Parents have been left fuming after their children’s primary school introduced a strict new uniform policy – but didn’t tell them.

Hackney Gazette: Latasia Williams in her Dr Martens bootsLatasia Williams in her Dr Martens boots (Image: Dieter Perry)

Mossbourne Parkside Academy in Sigdon Road, Hackney Downs, has been threatening to place youngsters in the Learning Support Unit (LSU) away from classmates for not wearing the correct clothes.

But parents were not sent a letter about it until Thursday, one week after the new term started, and have hit out at the “militant” discipline being imposed by the academy.

Leona Williams, 28, has two daughters at the school – Latasia, six, and Angel, four. She bought them both Dr. Martens boots ahead of the new year, but when she picked up Latasia on Monday she was wearing a pair of plimsolls.

“I took her to school and they did a uniform check at the door and it was fine,” she told the Gazette. “At the end of the day she comes out with different shoes on saying they took hers off because she’s not allowed to wear them.

“That’s wrong – they should have called me. Angel had the same shoes on and it was fine.

“They said if she wore them again she would have to spend the day in the LSU. I thought this school was trying to help children?

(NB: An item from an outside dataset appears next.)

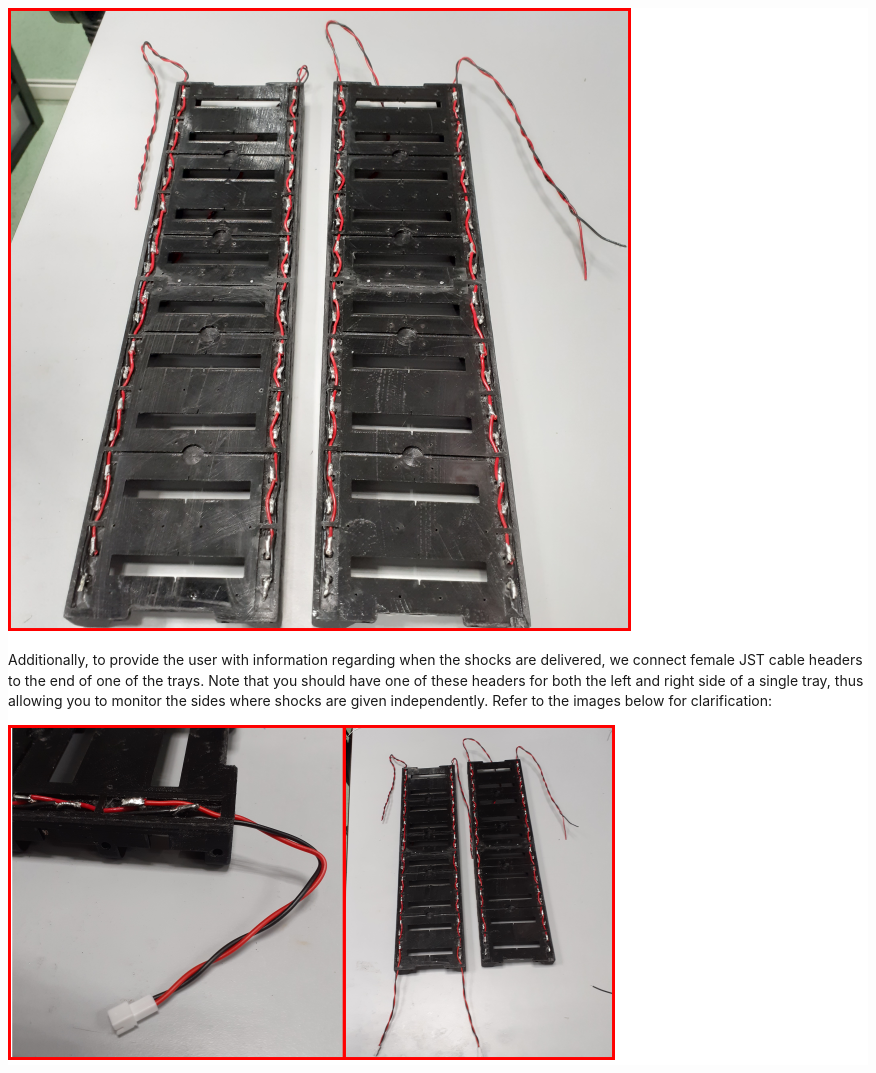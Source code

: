![foo.jpg](../assets/Images/wiring_final.png)

Additionally, to provide the user with information regarding when the shocks are delivered, we connect female JST cable headers to the end of one of the trays. Note that you should have one of these headers for both the left and right side of a single tray, thus allowing you to monitor the sides where shocks are given independently. Refer to the images below for clarification:


![foo.jpg](../assets/Images/indicator_wire.png)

“Fair enough I understand rules but it’s too militant for children.”

Latasia said the new policy should have been included in the newsletter, so parents buying their children a new uniform would know before term started.

Another parent, Flor Diaz, was approached three times by a teacher while in the gathering area outside the school one morning.

“It’s too much,” she said. “The first time she said my daughter couldn’t wear the socks and I said ‘sorry, don’t worry tomorrow she will come in proper socks’. Then she said they were going to remove them and find other socks for her and I said ‘no, that’s not acceptable’.

“The third time, and by now my daughter was very uncomfortable, she said she would be put in Learning Support Unit.

“I had already acknowledged it. It was embarrassing and humiliating, we were in the middle of a crowd of parents.

“Is a pair of socks more important than my daughter attending class to learn? She doesn’t deserve to be put in the LSU for a pair of socks.”